- [Task instructions]
Transcribe only part of the material below: the lines from the one containing "- INNER JOIN: Returns" through the one containing "- RIGHT JOIN: Returns", inclusive, exactly as written.

── Exercise inputs ──

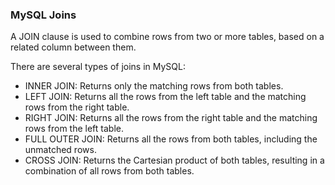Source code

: ### MySQL Joins

A JOIN clause is used to combine rows from two or more tables, based on a related column between them.

There are several types of joins in MySQL:

- INNER JOIN: Returns only the matching rows from both tables.
- LEFT JOIN: Returns all the rows from the left table and the matching rows from the right table.
- RIGHT JOIN: Returns all the rows from the right table and the matching rows from the left table.
- FULL OUTER JOIN: Returns all the rows from both tables, including the unmatched rows.
- CROSS JOIN: Returns the Cartesian product of both tables, resulting in a combination of all rows from both tables.
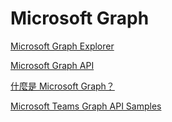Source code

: # Microsoft Graph

[Microsoft Graph Explorer](https://developer.microsoft.com/en-us/graph/graph-explorer)

[Microsoft Graph API](https://docs.m1icrosoft.com/zh-tw/azure/active-directory/develop/microsoft-graph-intro)

[什麼是 Microsoft Graph？](https://docs.microsoft.com/zh-tw/learn/modules/msgraph-intro-overview/)

[Microsoft Teams Graph API Samples](https://github.com/microsoftgraph/csharp-teams-sample-graph)


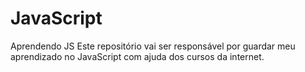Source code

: # JavaScript
Aprendendo JS
Este repositório vai ser responsável por guardar meu aprendizado no JavaScript com ajuda dos cursos da internet.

───

- [Result below]
- INNER JOIN: Returns only the matching rows from both tables.
- LEFT JOIN: Returns all the rows from the left table and the matching rows from the right table.
- RIGHT JOIN: Returns all the rows from the right table and the matching rows from the left table.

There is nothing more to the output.